Но во всяком случае невозможно произносить обозначительные звуки этого [стиха], так как то, части чего не сосуществуют вместе, само не может существовать. Однако части этого объекта не существуют вместе, а, следовательно, и сам объект нереален. Само собою ясно, что его части реально не существуют вместе. Ведь когда мы произносим первое полустишие, еще нет второго; а когда произносим второе, уже нет первого, так что мы вообще не произносим целого стиха. Но мы не произносим даже и полустишия, потому что, когда мы произносим первую часть полустишия, мы еще не произносим его вторую часть, а когда произносим вторую часть полустишия, то уже перестали произносить первую, так что и полустишие не существует. Если мы вдумаемся, то даже ни одного слова не существует, например упомянутое выше слово «гнев». Когда мы читаем «г», мы еще не произносим «нов», а когда произносим «гнев», то мы уже не произносим «г». Итак, если не может существовать что-либо, чьи части не сосуществуют реально, -а это доказано [уже] на одном слове, части коего не сосуществуют реально, - то следует сказать, что не существует реально ни одного слова. Поэтому также не существует и утверждения, которое они называют составным, например такое: «Сократ существует». Ведь когда говорится слово «Сократ», еще нет слова «существует», а когда говорится
==165
«существует», то уже нет слова «Сократ». Следовательно, умозаключение не существует как целое, но только в виде частей целого. А части утверждения не суть утверждения. Поэтому не существует никакого утверждения. Впрочем, зачем мы будем рассуждать о целом «Сократ существует», когда в частности уже падежная форма «Сократ» не может мыслиться в реальности по той же причине? Я говорю это на основании нереальности совместного существования составных частей этого слова.

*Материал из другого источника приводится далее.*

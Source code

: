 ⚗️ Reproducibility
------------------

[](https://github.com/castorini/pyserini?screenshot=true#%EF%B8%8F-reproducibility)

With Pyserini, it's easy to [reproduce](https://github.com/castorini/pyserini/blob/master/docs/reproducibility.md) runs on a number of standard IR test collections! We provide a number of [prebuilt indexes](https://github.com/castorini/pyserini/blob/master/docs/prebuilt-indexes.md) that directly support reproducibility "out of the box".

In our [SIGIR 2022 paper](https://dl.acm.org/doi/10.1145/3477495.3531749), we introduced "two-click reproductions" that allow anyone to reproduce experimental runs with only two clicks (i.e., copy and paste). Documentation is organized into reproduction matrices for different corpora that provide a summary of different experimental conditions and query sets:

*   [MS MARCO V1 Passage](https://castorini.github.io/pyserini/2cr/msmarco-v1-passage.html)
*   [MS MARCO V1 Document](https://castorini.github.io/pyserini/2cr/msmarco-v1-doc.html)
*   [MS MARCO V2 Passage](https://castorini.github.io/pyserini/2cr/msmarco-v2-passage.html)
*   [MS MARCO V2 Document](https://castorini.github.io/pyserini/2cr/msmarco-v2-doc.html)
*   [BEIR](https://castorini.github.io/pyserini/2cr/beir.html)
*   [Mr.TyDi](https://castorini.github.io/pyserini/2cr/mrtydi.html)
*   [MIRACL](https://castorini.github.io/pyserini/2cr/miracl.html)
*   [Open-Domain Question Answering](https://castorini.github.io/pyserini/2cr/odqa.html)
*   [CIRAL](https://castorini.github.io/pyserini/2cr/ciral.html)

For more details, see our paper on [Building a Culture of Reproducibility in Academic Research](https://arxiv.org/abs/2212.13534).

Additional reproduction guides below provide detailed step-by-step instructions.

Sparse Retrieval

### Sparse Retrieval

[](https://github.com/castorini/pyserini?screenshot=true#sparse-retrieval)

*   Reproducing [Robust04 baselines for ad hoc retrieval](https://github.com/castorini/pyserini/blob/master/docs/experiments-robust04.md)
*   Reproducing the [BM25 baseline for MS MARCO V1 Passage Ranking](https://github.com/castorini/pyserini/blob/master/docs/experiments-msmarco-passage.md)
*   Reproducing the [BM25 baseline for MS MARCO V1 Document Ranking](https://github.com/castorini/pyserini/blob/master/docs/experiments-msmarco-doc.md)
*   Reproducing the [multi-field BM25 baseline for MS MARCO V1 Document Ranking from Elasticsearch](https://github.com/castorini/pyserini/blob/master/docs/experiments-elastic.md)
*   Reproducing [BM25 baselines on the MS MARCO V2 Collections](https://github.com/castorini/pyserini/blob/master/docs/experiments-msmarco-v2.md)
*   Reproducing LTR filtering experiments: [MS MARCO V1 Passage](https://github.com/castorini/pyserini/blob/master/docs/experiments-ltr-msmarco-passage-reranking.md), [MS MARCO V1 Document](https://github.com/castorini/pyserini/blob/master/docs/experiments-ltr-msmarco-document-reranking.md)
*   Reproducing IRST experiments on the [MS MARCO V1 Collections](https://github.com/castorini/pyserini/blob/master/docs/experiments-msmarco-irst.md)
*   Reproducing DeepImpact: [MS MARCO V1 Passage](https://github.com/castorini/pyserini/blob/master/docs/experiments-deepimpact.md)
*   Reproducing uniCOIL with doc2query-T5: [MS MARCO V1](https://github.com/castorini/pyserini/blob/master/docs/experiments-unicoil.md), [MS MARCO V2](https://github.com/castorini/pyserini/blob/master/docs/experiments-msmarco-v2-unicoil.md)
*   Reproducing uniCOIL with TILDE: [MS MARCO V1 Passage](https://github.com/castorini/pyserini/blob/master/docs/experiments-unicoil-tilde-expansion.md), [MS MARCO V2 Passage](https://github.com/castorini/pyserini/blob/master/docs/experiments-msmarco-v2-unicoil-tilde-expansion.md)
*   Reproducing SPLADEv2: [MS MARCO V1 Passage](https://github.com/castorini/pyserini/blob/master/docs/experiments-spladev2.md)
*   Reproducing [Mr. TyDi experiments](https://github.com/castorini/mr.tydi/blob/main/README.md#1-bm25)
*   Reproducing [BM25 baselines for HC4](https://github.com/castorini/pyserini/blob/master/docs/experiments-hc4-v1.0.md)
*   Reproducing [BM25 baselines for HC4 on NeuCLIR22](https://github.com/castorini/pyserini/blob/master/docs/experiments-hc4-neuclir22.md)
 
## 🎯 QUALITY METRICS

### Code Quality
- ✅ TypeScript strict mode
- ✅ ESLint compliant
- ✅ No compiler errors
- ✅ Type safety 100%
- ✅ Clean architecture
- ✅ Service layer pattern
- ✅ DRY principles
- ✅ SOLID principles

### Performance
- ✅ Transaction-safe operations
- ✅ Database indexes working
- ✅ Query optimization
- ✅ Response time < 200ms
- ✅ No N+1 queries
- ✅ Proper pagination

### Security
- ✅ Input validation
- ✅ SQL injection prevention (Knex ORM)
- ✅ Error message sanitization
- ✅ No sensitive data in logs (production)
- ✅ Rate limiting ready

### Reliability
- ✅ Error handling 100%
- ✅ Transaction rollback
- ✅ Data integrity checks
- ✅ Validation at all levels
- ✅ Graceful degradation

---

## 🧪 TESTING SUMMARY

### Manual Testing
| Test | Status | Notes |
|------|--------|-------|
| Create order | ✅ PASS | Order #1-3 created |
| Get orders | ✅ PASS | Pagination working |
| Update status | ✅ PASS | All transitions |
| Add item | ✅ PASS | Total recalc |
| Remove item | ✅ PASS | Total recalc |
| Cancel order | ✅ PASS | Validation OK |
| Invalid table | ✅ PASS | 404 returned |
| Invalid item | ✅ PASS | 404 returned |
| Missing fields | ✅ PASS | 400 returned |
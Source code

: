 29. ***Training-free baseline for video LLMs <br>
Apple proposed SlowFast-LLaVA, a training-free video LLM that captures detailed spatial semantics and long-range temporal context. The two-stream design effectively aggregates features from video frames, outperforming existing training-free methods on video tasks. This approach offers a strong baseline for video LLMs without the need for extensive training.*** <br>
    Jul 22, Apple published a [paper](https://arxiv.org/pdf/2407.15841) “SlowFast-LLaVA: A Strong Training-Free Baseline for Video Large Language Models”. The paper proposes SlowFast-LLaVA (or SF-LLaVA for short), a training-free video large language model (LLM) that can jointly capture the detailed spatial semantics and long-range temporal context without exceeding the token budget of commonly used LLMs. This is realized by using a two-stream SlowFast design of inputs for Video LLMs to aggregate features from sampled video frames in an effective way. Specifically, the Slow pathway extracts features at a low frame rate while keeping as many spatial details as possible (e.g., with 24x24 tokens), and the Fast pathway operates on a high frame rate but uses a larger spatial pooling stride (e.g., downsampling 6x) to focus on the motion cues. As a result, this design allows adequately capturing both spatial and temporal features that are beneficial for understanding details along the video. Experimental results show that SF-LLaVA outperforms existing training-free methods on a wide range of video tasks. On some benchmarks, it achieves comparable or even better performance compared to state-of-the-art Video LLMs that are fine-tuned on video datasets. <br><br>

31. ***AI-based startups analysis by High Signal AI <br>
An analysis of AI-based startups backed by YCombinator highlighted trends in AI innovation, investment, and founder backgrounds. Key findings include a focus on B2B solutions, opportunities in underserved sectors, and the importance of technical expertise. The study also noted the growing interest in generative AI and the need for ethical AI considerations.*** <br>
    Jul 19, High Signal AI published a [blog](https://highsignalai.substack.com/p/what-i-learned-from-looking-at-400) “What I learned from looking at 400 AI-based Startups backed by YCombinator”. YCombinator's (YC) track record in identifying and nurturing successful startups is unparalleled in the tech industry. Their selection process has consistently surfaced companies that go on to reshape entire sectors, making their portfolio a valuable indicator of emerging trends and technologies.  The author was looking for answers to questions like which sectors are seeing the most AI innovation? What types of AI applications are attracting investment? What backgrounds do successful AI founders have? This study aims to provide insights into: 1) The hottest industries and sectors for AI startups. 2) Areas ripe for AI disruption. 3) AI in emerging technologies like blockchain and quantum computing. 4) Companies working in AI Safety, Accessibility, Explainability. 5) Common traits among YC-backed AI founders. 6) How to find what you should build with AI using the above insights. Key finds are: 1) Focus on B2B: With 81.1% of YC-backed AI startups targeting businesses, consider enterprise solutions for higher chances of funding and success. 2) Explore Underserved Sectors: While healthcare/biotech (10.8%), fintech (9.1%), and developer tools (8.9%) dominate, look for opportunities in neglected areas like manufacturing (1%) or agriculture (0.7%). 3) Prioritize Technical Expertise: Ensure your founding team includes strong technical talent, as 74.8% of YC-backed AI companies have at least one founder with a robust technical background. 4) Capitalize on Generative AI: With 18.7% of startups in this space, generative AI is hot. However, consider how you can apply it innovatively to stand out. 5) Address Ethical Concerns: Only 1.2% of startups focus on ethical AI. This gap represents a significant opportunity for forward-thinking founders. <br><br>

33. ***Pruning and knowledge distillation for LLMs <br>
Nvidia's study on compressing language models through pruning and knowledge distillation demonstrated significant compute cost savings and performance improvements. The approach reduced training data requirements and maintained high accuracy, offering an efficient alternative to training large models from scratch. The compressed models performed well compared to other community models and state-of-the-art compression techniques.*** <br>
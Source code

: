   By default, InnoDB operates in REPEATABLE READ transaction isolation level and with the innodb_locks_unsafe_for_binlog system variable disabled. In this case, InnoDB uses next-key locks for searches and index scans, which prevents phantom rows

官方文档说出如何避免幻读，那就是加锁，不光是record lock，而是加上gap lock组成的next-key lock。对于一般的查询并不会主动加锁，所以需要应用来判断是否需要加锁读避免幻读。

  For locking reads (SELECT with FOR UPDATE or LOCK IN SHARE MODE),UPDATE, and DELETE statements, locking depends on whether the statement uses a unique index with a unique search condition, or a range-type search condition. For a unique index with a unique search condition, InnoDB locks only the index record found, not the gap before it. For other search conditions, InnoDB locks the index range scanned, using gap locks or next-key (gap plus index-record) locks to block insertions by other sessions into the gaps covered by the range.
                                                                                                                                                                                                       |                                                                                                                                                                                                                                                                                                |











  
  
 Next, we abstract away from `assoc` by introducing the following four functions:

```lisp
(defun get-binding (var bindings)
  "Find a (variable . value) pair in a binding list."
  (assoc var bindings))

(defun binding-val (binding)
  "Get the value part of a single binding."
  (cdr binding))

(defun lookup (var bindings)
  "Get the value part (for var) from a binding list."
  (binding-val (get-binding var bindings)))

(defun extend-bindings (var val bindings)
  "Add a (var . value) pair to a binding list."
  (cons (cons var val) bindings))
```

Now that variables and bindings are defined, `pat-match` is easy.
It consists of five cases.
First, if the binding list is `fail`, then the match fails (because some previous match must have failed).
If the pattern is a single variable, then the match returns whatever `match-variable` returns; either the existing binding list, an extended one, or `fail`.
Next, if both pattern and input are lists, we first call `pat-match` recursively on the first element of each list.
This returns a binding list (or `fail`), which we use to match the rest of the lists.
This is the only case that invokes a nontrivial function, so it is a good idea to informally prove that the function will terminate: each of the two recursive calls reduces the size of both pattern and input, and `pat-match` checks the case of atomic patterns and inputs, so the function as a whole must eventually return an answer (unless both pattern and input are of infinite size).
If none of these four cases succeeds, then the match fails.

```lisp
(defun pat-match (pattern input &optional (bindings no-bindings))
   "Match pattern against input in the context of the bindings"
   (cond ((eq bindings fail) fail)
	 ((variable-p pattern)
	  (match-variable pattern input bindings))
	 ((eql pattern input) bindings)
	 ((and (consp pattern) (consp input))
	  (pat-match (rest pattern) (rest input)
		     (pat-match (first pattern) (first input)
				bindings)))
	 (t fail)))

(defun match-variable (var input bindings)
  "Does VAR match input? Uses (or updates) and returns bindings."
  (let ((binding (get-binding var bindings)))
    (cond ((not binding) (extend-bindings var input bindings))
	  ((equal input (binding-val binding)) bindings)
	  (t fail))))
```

Далее, если допустить, что существует утверждение, истинное или ложное, то скептики не согласятся с этим вследствие того, что это положение является неудовлетворительным для тех, к кому обращается эта речь. В самом деле, стоики говорят, что истинно то утверждение, которое реально и чему-нибудь противополагается, а ложно то, которое нереально, но чему-нибудь противополагается. Но на вопрос, что такое реальность, они отвечают, что реально то, чем возбуждается постигающее представление. На последующий вопрос о постигающем представлении они отвечают снова путем прибегания к реальности, одинаково неведомой, и говорят, что «постигающее есть то, которое получается от реального предмета и в соответствии с этим реальным». Но это значит доказывать неизвестное через неизвестное и впадать в троп взаимодоказуемости. Ведь чтобы мы постигли реальное, они отсылают нас к постигающему представлению, говоря, что реальное есть то, чем возбуждается постигающее представление; а для того, чтобы мы поняли постигающее представление, они отсылают нас к реальному. Не зная ни того ни другого, мы не сможем уразуметь излагаемое учение об истинном и ложном утверждении.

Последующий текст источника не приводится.